* [TASK BRIEF]
Read the data, and whenever a line holds the word "ogni", report that line.

*** Opening INFORMATION ***

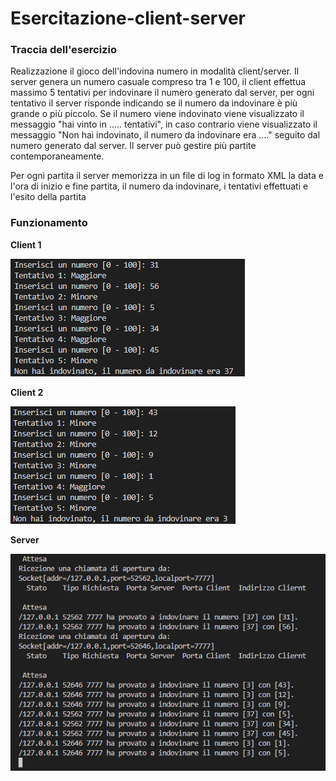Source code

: # Esercitazione-client-server

### Traccia dell'esercizio

Realizzazione il gioco dell'indovina numero in modalità client/server. 
Il server genera un numero casuale compreso tra 1 e 100, il client effettua massimo 5 tentativi per indovinare il numero generato dal server, per ogni tentativo il server risponde indicando se il numero da indovinare è più grande o più piccolo.
Se il numero viene indovinato viene visualizzato il messaggio "hai vinto in ..... tentativi", in caso contrario viene visualizzato il messaggio "Non hai indovinato, il numero da indovinare era ...." seguito dal numero generato dal server.
Il server può gestire più partite contemporaneamente.


Per ogni partita il server memorizza in un file di log in formato  XML la data e l'ora di inizio e fine partita,  il numero da indovinare, i tentativi effettuati e l'esito della partita

### Funzionamento

**Client 1**

![Client 1](resources/Client_1.png)

**Client 2**

![Client 2](resources/Client_2.png)

**Server**

![Server](resources/Server.png)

*** Closing INFORMATION ***

* [EXERCISE ANSWER]
Il server genera un numero casuale compreso tra 1 e 100, il client effettua massimo 5 tentativi per indovinare il numero generato dal server, per ogni tentativo il server risponde indicando se il numero da indovinare è più grande o più piccolo.
Per ogni partita il server memorizza in un file di log in formato  XML la data e l'ora di inizio e fine partita,  il numero da indovinare, i tentativi effettuati e l'esito della partita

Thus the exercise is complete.